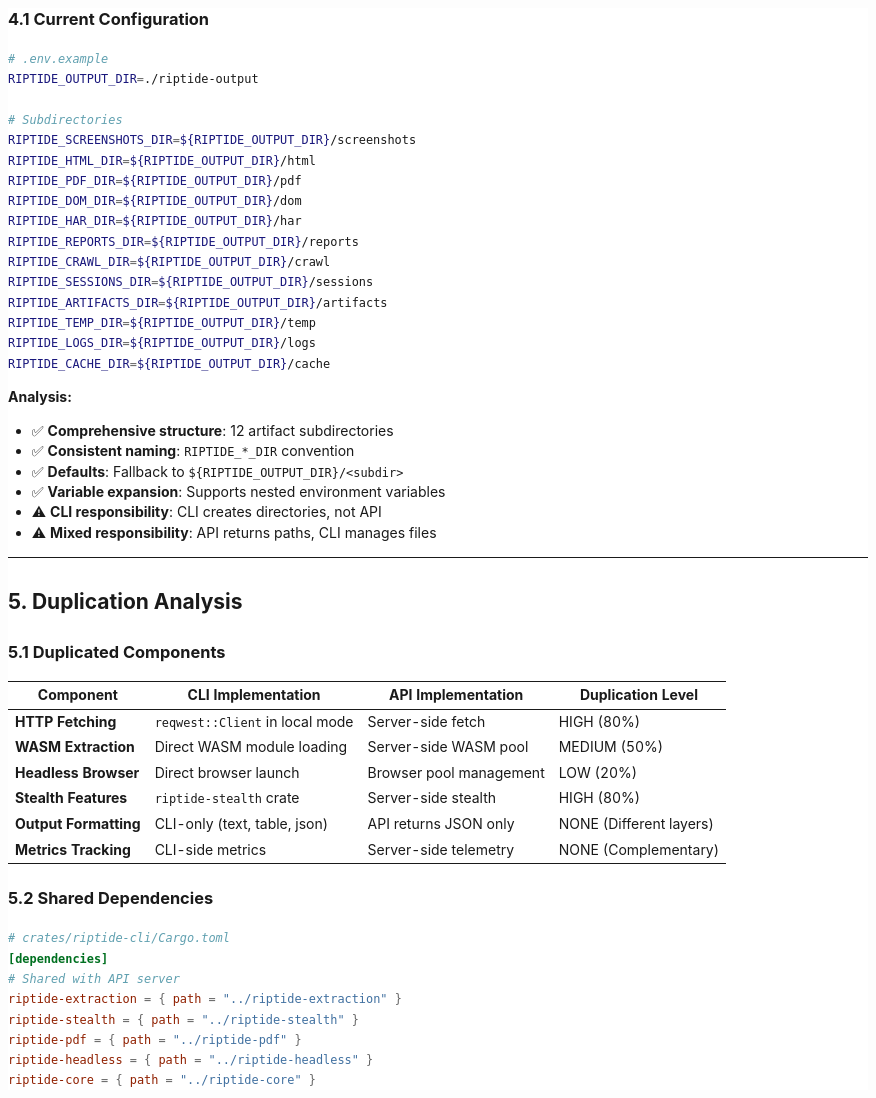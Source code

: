 ### 4.1 Current Configuration

```bash
# .env.example
RIPTIDE_OUTPUT_DIR=./riptide-output

# Subdirectories
RIPTIDE_SCREENSHOTS_DIR=${RIPTIDE_OUTPUT_DIR}/screenshots
RIPTIDE_HTML_DIR=${RIPTIDE_OUTPUT_DIR}/html
RIPTIDE_PDF_DIR=${RIPTIDE_OUTPUT_DIR}/pdf
RIPTIDE_DOM_DIR=${RIPTIDE_OUTPUT_DIR}/dom
RIPTIDE_HAR_DIR=${RIPTIDE_OUTPUT_DIR}/har
RIPTIDE_REPORTS_DIR=${RIPTIDE_OUTPUT_DIR}/reports
RIPTIDE_CRAWL_DIR=${RIPTIDE_OUTPUT_DIR}/crawl
RIPTIDE_SESSIONS_DIR=${RIPTIDE_OUTPUT_DIR}/sessions
RIPTIDE_ARTIFACTS_DIR=${RIPTIDE_OUTPUT_DIR}/artifacts
RIPTIDE_TEMP_DIR=${RIPTIDE_OUTPUT_DIR}/temp
RIPTIDE_LOGS_DIR=${RIPTIDE_OUTPUT_DIR}/logs
RIPTIDE_CACHE_DIR=${RIPTIDE_OUTPUT_DIR}/cache
```

**Analysis:**
- ✅ **Comprehensive structure**: 12 artifact subdirectories
- ✅ **Consistent naming**: `RIPTIDE_*_DIR` convention
- ✅ **Defaults**: Fallback to `${RIPTIDE_OUTPUT_DIR}/<subdir>`
- ✅ **Variable expansion**: Supports nested environment variables
- ⚠️ **CLI responsibility**: CLI creates directories, not API
- ⚠️ **Mixed responsibility**: API returns paths, CLI manages files

---

## 5. Duplication Analysis

### 5.1 Duplicated Components

| Component | CLI Implementation | API Implementation | Duplication Level |
|-----------|-------------------|-------------------|-------------------|
| **HTTP Fetching** | `reqwest::Client` in local mode | Server-side fetch | HIGH (80%) |
| **WASM Extraction** | Direct WASM module loading | Server-side WASM pool | MEDIUM (50%) |
| **Headless Browser** | Direct browser launch | Browser pool management | LOW (20%) |
| **Stealth Features** | `riptide-stealth` crate | Server-side stealth | HIGH (80%) |
| **Output Formatting** | CLI-only (text, table, json) | API returns JSON only | NONE (Different layers) |
| **Metrics Tracking** | CLI-side metrics | Server-side telemetry | NONE (Complementary) |

### 5.2 Shared Dependencies

```toml
# crates/riptide-cli/Cargo.toml
[dependencies]
# Shared with API server
riptide-extraction = { path = "../riptide-extraction" }
riptide-stealth = { path = "../riptide-stealth" }
riptide-pdf = { path = "../riptide-pdf" }
riptide-headless = { path = "../riptide-headless" }
riptide-core = { path = "../riptide-core" }
```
::::::
- Problem
Scan the entries and show every line in which the word "responsibility" is found.

- Problem solution
- ⚠️ **CLI responsibility**: CLI creates directories, not API
- ⚠️ **Mixed responsibility**: API returns paths, CLI manages files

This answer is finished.